Data excerpts
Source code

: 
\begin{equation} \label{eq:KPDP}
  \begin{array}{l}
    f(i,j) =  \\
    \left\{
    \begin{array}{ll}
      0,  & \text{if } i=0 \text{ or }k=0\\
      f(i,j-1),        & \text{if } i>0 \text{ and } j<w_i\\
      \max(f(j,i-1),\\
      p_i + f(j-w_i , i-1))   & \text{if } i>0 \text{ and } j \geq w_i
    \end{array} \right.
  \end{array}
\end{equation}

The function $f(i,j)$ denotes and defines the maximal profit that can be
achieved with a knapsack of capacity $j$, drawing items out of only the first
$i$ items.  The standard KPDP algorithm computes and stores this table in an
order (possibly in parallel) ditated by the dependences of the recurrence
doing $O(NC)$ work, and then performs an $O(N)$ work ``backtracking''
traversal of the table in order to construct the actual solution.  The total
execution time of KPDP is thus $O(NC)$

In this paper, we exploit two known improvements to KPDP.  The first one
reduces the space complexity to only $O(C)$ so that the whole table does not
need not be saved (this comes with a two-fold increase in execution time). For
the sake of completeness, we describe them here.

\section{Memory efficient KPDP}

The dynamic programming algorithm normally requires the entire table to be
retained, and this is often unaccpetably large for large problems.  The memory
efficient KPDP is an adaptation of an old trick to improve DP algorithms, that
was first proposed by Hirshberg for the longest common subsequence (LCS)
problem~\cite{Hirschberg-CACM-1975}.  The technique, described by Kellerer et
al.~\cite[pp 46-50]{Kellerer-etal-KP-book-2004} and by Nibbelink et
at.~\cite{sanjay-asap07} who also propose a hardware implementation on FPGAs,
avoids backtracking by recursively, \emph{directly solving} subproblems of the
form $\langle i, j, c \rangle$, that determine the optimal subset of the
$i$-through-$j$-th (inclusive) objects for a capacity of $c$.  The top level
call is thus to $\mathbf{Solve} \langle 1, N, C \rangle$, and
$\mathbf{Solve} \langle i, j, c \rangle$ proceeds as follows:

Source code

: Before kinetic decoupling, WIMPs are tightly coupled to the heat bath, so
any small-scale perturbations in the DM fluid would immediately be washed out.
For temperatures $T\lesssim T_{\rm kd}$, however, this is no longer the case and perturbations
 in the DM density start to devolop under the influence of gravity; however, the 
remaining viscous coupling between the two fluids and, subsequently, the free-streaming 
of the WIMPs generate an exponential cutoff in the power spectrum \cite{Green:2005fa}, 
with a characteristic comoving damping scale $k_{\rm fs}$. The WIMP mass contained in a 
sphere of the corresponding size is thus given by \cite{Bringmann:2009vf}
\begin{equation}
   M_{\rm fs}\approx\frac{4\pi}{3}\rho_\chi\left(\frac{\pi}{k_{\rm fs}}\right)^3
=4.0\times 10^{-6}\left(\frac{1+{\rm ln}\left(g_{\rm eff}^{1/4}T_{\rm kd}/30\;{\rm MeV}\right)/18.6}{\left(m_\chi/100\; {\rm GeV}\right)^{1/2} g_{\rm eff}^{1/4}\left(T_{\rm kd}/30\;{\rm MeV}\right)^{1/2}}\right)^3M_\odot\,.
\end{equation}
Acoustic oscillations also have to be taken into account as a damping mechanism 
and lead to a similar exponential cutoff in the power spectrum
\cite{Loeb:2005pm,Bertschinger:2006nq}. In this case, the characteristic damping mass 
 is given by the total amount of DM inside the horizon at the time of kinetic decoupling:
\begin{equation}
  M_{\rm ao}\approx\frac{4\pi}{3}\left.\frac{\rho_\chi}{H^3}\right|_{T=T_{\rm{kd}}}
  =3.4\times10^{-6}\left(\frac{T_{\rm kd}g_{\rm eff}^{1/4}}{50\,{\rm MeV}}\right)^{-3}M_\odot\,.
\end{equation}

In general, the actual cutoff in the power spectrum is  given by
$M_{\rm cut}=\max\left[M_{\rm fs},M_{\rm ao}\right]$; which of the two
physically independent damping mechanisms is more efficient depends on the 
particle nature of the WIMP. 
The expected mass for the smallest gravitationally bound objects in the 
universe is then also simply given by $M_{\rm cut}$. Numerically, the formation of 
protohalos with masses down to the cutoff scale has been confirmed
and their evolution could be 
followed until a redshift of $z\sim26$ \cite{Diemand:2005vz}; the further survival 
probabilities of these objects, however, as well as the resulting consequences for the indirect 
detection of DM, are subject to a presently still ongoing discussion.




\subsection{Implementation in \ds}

• _About this task_: Your response should be each line that includes the word "capacity", copied from the records.

• _Response area_:
achieved with a knapsack of capacity $j$, drawing items out of only the first
$i$-through-$j$-th (inclusive) objects for a capacity of $c$.  The top level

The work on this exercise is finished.